INPUT RECORDS: Begin
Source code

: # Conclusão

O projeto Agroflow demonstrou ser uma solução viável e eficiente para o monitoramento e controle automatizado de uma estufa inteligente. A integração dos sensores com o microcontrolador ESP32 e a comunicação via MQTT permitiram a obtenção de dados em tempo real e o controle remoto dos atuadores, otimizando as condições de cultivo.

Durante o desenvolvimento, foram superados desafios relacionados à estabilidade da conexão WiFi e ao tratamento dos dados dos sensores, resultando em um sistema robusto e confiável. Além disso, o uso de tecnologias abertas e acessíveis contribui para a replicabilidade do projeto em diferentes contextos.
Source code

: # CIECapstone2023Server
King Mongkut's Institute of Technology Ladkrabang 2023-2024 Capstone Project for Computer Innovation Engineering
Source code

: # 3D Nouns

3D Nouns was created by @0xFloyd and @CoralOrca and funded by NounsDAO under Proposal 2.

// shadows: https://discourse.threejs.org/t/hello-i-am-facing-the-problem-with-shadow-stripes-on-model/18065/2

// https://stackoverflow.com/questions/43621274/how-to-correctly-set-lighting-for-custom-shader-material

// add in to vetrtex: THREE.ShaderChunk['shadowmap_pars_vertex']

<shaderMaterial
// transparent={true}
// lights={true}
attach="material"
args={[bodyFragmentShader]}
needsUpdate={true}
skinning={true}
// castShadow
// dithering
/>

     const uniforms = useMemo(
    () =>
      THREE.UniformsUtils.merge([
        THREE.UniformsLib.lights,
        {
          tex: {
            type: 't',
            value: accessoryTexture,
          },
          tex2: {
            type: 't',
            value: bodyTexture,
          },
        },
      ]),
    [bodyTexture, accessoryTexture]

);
INPUT RECORDS: End
INPUT RECORDS: Begin
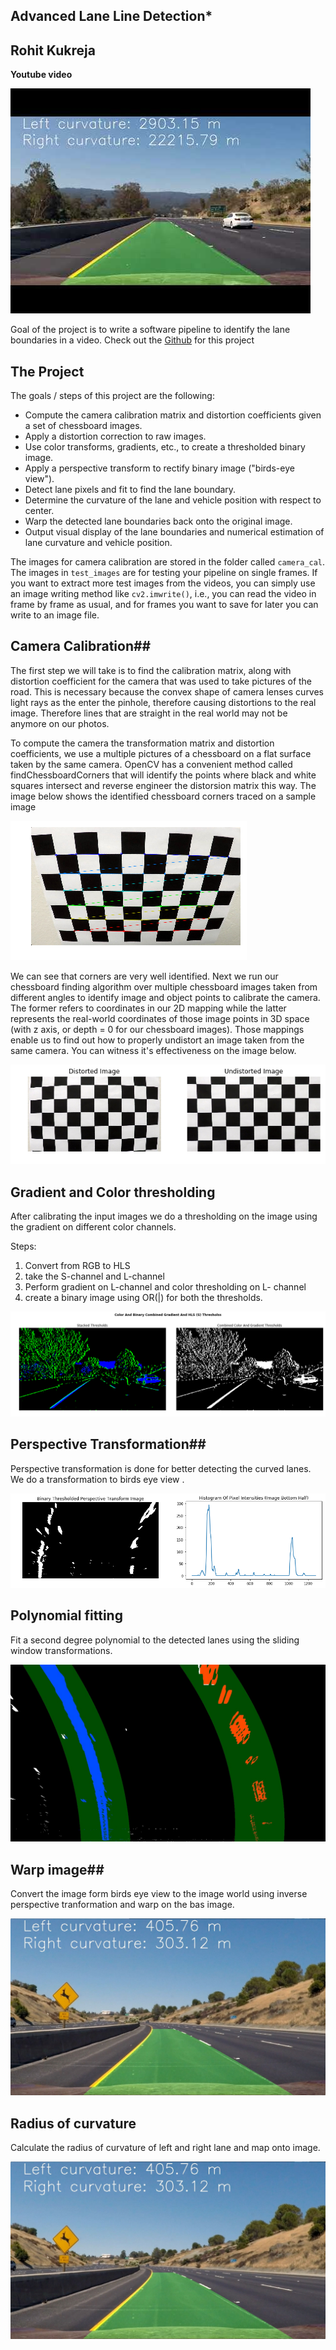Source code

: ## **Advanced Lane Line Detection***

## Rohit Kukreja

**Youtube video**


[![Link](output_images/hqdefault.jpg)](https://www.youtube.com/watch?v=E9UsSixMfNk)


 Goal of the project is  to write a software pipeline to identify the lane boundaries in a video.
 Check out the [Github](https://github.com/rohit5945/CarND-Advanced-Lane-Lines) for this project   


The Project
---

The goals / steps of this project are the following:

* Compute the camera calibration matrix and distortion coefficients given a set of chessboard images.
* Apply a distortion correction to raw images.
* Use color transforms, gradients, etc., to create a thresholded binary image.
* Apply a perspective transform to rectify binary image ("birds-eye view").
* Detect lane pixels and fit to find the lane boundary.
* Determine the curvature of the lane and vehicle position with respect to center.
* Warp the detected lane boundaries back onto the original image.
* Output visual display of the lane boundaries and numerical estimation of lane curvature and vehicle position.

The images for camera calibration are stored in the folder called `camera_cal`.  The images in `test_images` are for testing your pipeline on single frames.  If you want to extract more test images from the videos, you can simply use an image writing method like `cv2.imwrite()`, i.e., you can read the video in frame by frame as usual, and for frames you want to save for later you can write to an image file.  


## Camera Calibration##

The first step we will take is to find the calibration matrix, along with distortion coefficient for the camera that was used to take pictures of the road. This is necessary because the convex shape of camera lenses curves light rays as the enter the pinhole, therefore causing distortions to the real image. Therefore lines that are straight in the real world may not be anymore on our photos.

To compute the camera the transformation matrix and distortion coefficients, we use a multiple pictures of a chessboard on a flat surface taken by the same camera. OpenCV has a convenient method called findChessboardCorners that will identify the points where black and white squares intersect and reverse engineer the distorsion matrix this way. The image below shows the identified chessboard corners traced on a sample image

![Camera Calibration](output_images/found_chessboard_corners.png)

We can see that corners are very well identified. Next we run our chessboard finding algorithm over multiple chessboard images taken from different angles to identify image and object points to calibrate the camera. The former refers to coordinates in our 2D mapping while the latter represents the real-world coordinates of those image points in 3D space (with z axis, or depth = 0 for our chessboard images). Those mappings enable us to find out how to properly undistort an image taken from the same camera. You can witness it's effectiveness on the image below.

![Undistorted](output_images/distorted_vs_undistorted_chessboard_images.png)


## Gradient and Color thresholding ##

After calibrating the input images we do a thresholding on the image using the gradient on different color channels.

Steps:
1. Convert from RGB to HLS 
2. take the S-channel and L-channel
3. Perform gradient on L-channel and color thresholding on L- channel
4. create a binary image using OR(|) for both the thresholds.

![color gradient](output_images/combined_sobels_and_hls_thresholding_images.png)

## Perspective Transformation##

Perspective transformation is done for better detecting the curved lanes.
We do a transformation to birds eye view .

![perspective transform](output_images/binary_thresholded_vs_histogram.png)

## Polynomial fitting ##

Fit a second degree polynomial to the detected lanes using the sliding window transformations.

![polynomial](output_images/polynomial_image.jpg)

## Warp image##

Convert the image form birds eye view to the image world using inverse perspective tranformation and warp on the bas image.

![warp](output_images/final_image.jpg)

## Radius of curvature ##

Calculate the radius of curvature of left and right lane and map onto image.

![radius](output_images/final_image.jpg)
INPUT RECORDS: End
INPUT RECORDS: Begin
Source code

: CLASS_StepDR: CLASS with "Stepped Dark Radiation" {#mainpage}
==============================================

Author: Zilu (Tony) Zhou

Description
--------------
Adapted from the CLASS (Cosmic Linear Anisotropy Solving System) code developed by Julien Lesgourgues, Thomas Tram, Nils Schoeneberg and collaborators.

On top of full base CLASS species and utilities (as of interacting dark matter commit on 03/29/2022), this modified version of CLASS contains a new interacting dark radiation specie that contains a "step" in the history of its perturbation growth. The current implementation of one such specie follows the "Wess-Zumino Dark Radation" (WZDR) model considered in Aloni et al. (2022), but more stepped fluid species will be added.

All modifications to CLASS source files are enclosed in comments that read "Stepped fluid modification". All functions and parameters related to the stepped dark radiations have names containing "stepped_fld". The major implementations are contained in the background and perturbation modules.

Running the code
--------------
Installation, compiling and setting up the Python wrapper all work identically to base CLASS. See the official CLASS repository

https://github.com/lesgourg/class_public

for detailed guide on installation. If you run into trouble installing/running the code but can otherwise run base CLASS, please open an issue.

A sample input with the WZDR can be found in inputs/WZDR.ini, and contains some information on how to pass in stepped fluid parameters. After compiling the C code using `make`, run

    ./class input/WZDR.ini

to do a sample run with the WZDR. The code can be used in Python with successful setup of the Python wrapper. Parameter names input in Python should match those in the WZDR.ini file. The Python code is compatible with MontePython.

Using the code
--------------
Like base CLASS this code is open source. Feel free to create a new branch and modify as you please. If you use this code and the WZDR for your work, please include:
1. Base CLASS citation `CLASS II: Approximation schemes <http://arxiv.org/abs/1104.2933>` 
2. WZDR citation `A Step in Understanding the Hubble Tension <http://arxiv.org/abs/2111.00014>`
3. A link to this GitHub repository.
INPUT RECORDS: End
> [TASK DETAILS]
Above are the records; from them, give again exactly the lines from the one containing "Author: Zilu (Tony) Zhou" through the one containing "Adapted from the", both included.

> [TASK RESPONSE]
Author: Zilu (Tony) Zhou

Description
--------------
Adapted from the CLASS (Cosmic Linear Anisotropy Solving System) code developed by Julien Lesgourgues, Thomas Tram, Nils Schoeneberg and collaborators.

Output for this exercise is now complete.